I’m sure my response didn’t endear me to her very much, but my point here is that asking “What do you do?” at the beginning of the conversation is irrelevant. Even if I sold the exact product or service my three questioners were looking for, they were no more likely to buy from me if I told them what I did, then they were before we met. Also, do we really care about the answers? “I’m the Business Development Manager of who gives a toss.” It may be easier to ask and state our name, rank and number, but far less interesting than what lies beneath our chosen careers.
In a recent blog, Ann Hawkins wrote about the importance of trust in a buying/selling relationship, and even if you’ve established a need, a want, a financial fit and a timescale, there’s still nothing to glue those factors together without trust. Ann states that “You win people over by consistently sharing your values, your beliefs, and your stories.” Therefore, asking what someone does for a business tells you little about who they really are, which is what we should be trying to understand.
What should I ask?
Build a conversation with a simple foundation question, such as “What brings you to this event?” By all means, ask them at some point what they do, but only when you care and you can see some potential in the relationship.
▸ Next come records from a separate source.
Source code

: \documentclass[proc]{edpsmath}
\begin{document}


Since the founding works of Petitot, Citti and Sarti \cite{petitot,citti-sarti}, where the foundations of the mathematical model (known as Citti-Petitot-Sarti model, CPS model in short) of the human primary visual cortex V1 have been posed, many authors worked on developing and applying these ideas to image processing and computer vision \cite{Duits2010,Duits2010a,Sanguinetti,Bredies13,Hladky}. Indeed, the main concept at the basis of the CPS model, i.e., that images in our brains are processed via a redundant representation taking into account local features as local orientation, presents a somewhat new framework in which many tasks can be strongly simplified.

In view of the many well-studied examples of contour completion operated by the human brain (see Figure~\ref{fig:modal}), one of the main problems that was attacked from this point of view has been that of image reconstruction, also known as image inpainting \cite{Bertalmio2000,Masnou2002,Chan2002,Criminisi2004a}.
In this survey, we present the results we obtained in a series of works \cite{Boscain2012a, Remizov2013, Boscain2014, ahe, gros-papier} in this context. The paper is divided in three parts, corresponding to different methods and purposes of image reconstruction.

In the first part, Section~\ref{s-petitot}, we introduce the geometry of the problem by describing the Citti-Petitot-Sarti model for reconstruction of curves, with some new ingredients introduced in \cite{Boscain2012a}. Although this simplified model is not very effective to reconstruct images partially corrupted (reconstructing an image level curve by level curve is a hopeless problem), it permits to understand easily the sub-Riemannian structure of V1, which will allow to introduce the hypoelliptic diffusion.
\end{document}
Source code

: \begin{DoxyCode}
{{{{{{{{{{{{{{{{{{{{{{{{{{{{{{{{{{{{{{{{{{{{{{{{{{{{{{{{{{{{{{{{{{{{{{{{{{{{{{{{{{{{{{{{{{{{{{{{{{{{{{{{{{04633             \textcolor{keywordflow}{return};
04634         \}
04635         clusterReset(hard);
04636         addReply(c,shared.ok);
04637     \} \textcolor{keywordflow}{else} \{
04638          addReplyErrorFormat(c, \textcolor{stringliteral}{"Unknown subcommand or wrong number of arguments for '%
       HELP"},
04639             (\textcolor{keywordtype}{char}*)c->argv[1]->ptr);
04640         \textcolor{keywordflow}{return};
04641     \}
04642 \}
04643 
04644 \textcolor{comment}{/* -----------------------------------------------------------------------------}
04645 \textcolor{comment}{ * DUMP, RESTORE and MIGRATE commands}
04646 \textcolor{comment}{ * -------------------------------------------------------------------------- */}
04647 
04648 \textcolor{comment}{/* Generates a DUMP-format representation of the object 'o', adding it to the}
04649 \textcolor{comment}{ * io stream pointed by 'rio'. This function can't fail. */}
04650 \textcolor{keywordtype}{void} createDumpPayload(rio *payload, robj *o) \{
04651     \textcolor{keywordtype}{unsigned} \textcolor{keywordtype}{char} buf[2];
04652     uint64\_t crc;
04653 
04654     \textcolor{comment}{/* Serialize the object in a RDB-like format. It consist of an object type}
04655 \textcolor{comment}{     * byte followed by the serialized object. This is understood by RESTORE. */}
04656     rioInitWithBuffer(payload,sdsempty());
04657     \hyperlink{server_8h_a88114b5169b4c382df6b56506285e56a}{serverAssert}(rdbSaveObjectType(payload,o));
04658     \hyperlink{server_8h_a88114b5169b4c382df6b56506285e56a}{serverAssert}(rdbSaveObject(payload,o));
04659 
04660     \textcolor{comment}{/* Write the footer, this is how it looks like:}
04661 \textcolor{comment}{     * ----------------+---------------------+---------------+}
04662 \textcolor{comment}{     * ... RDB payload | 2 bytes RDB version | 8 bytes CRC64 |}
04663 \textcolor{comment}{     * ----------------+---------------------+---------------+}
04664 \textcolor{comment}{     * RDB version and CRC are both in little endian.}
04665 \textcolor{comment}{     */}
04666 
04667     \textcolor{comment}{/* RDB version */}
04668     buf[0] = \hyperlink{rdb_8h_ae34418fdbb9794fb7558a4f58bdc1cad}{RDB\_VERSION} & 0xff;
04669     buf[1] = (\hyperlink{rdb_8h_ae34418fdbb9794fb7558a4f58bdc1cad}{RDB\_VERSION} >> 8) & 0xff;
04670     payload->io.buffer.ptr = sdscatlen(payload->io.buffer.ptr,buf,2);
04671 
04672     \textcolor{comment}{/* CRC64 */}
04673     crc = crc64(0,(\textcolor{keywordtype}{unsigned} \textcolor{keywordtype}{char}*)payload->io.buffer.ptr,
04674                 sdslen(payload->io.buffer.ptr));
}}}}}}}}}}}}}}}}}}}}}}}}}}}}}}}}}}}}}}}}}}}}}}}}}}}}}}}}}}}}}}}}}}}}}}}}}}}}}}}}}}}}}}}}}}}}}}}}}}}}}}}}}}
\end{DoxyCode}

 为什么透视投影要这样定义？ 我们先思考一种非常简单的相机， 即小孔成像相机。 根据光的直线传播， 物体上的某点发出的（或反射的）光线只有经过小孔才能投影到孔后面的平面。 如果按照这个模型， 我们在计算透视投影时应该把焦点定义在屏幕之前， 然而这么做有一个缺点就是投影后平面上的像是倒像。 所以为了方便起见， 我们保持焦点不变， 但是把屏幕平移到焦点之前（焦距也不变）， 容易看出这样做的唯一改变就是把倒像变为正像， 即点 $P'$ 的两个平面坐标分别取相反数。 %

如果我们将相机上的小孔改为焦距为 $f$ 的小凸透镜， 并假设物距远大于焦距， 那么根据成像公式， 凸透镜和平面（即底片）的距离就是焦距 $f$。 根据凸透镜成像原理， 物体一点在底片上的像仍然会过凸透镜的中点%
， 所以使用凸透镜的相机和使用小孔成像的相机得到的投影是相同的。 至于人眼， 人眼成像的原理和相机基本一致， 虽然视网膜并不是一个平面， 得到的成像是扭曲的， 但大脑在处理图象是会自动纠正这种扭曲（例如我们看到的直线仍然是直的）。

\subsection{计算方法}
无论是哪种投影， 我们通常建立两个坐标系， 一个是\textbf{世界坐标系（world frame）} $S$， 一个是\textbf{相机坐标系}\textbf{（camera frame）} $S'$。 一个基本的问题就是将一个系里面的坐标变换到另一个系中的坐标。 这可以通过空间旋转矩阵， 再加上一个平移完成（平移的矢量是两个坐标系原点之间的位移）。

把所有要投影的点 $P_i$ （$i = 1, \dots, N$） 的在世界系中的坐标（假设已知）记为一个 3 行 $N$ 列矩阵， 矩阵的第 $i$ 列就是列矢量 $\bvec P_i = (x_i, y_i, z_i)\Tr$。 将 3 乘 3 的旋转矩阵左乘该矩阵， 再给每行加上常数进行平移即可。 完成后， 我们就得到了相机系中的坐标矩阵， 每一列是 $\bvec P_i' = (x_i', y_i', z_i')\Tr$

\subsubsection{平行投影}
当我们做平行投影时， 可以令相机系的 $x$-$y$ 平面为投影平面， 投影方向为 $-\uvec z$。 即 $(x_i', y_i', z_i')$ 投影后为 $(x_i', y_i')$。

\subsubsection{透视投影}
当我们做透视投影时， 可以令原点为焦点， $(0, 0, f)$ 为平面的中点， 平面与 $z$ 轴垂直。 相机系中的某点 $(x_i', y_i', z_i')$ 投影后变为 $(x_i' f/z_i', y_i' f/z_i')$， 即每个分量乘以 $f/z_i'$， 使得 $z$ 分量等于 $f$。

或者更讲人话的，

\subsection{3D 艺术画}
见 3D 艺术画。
And the next time someone asks you “What do you do?” tell them what you’re passionate about, what really drives you, and then ask them to do the same. The conversations that spawn from this tactic will be far less predictable and so much more fascinating.
As Dale Carnegie wrote in How to Win Friends and Influence People…
“You can make more friends in two months by becoming interested in other people than you can in two years by trying to get other people interested in you.”
We should all stop finding out what people do, and be more interested by finding out why they do it.